How the Miners’ Strike changed women’s lives

A new book, Women and the Miners’ Strike by Florence Sutcliffe-Braithwaite and Natalie Thomlinson, looks at women’s experiences
Issue 2895
A picture of women on the march during the Miners' Strike

Men and women fought together in the Miners’ Strike (Picture: John Sturrock, Socialist Worker’s photographer at the time)

Women played a big role in the strike, and a new book details their experiences. Women and the Miners’ Strike by Florence Sutcliffe-Braithwaite and Natalie Thomlinson says for some women “standing ‘by’ or ‘behind’ one’s man” was a strong reason for supporting the strike.
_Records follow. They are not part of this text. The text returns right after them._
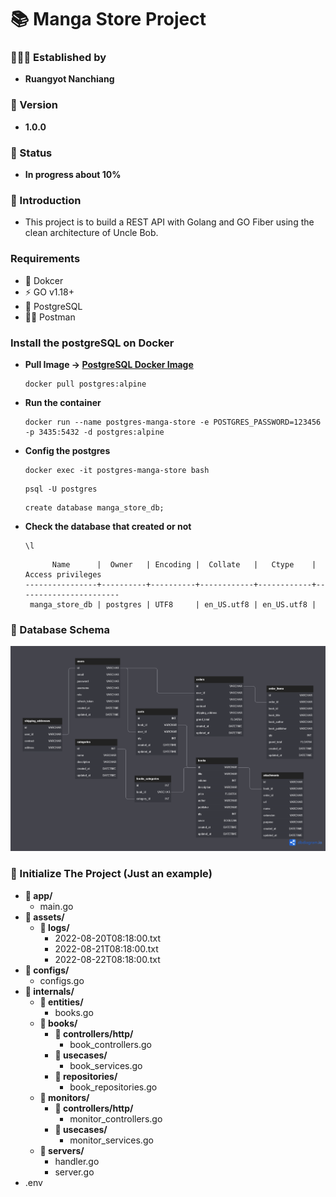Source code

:<h1>📚 Manga Store Project</h1>
<h3>🧑🏼‍💻 Established by</h3>
<ul>
    <li><strong>Ruangyot Nanchiang</strong></li>
</ul>

<h3>🚀 Version</h3>
<ul>
    <li><strong>1.0.0</strong></li>
</ul>

<h3>🌱 Status</h3>
<ul>
    <li><strong>In progress about 10%</strong></li>
</ul>

<h3>📃 Introduction</h3>
<ul>
    <li>This project is to build a REST API with Golang and GO Fiber using the clean architecture of Uncle Bob.</li>
</ul>

<h3>Requirements</h3>
<ul>
    <li>🐳 Dokcer</li>
    <li>⚡ GO v1.18+</li>
    <li>🐘 PostgreSQL</li>
    <li>🧑‍🚀 Postman</li>
</ul>

<h3>Install the postgreSQL on Docker</h3>
<ul>
<li>

<strong>Pull Image -> <a href="https://hub.docker.com/_/postgres" target="_blank">PostgreSQL Docker Image</a></strong>

```
docker pull postgres:alpine
```
</li>

<li>

<strong>Run the container</strong>

```
docker run --name postgres-manga-store -e POSTGRES_PASSWORD=123456 -p 3435:5432 -d postgres:alpine
```
</li>
<li>

<strong>Config the postgres</strong>

```
docker exec -it postgres-manga-store bash
```
```
psql -U postgres
```
```
create database manga_store_db;
```
</li>
<li>

<strong>Check the database that created or not</strong>

```
\l
```
```
      Name      |  Owner   | Encoding |  Collate   |   Ctype    |   Access privileges
----------------+----------+----------+------------+------------+-----------------------
 manga_store_db | postgres | UTF8     | en_US.utf8 | en_US.utf8 |
```
</li>
</ul>

<h3>💾 Database Schema</h3>
<img src="./assets/screenshots/schema_v1.png">

<h3>🔩 Initialize The Project (Just an example)</h3>
<ul>
    <li><strong>📂 app/</strong>
        <ul>
            <li>main.go</li>
        </ul>
    </li>
    <li><strong>📂 assets/</strong>
        <ul>
            <li><strong>📂 logs/</strong>
                <ul>
                    <li>2022-08-20T08:18:00.txt</li>
                    <li>2022-08-21T08:18:00.txt</li>
                    <li>2022-08-22T08:18:00.txt</li>
                </ul>
            </li>
        </ul>
    </li>
    <li><strong>📂 configs/</strong>
        <ul>
            <li>configs.go</li>
        </ul>
    </li>
    <li><strong>📂 internals/</strong>
        <ul>
            <li><strong>📂 entities/</strong>
                <ul>
                    <li>books.go</li>
                </ul>
            </li>
        </ul>
        <ul>
            <li><strong>📂 books/</strong>
                <ul>
                    <li><strong>📂 controllers/http/</strong>
                        <ul>
                            <li> book_controllers.go</li>
                        </ul>
                    </li>
                    <li><strong>📂 usecases/</strong>
                        <ul>
                            <li>book_services.go</li>
                        </ul>
                    </li>
                    <li><strong>📂 repositories/</strong>
                        <ul>
                            <li>book_repositories.go</li>
                        </ul>
                    </li>
                </ul>
            </li>
        </ul>
        <ul>
            <li><strong>📂 monitors/</strong>
                <ul>
                    <li><strong>📂 controllers/http/</strong>
                        <ul>
                            <li>monitor_controllers.go</li>
                        </ul>
                    </li>
                    <li><strong>📂 usecases/</strong>
                        <ul>
                            <li>monitor_services.go</li>
                        </ul>
                    </li>
                </ul>
            </li>
        </ul>
        <ul>
            <li><strong>📂 servers/</strong>
                <ul>
                    <li>handler.go</li>
                    <li>server.go</li>
                </ul>
            </li>
        </ul>
    </li>
    <li>.env</li>
</ul>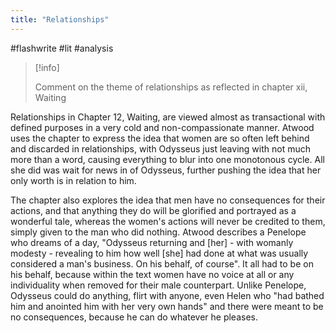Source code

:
```yaml
---
title: "Relationships"
---
```

#flashwrite #lit #analysis 

> [!info]
> 
> Comment on the theme of relationships as reflected in chapter xii, Waiting

Relationships in Chapter 12, Waiting, are viewed almost as transactional with defined purposes in a very cold and non-compassionate manner. Atwood uses the chapter to express the idea that women are so often left behind and discarded in relationships, with Odysseus just leaving with not much more than a word, causing everything to blur into one monotonous cycle. All she did was wait for news in of Odysseus, further pushing the idea that her only worth is in relation to him.

The chapter also explores the idea that men have no consequences for their actions, and that anything they do will be glorified and portrayed as a wonderful tale, whereas the women's actions will never be credited to them, simply given to the man who did nothing. Atwood describes a Penelope who dreams of a day, "Odysseus returning and \[her] - with womanly modesty - revealing to him how well \[she] had done at what was usually considered a man's business. On his behalf, of course". It all had to be on his behalf, because within the text women have no voice at all or any individuality when removed for their male counterpart. Unlike Penelope, Odysseus could do anything, flirt with anyone, even Helen who "had bathed him and anointed him with her very own hands" and there were meant to be no consequences, because he can do whatever he pleases.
For others it was a matter of “political principle”.

But some women also supported their husbands working and were against the strike. Women’s mixed feelings were the “messy reality” in the early days of the strike and as it dragged on.

Women’s groups supporting the strike grew out of existing political groups, or were set up by miners’ wives who were angry at the media’s portrayal of women as anti-strike.

Janie Robertson from Stirling remembered that her group “kept us sane”. And getting involved “gave many women a sense of agency”.

A protest on 12 May in Barnsley saw up to 12,000 women from support groups on a march. Janet Slater from Nottinghamshire said, “There was definitely a feeling of pride. To get among people where you’re all of the same thought was really uplifting.”

The success of the march saw the movement expand and the NUM union sensed its usefulness despite some branches being against women’s action. NUM president Arthur Scargill and women from the movement set up the National Women Against Pit Closures (NWAPC).

A women’s rally in London on 11 August was its first major national public event, with over 20,000 people. Some women also picketed during the strike. One of them, Linda, said, “It was scary but it was good. Standing up for what you think is right.” This led to debate among miners about whether women belonged on the pickets.

Another woman, K, said she felt like a “different person” on the pickets because the normal rules for women were rewritten or temporarily forgotten. The cops were just as brutal to women as they were to men. Aggie in Nottinghamshire said the police “don’t give a shit whether you be male or female”.

The aid provided by women’s groups alongside help from family, friends and local small firms was crucial. Between July 1984 and September 1985 NWAPC raised over £710,000. In the run-up to Christmas, the Mining Families Christmas Appeal, instigated by NWAPC, brought in nearly £400,000.

But winter was bitter. Poppy remembers in her house “all of a sudden there was no fences, there was no bannisters, various doors would go missing” to heat the home. Norma Dolby recorded that by December, “Gone was the feeling of togetherness. Arkwright Town was now a village with a big black cloud over it.”

The activism and new networks disappeared in the aftermath of the strike and most groups folded, with women focussing on getting “back to normal” than on continuing their political work.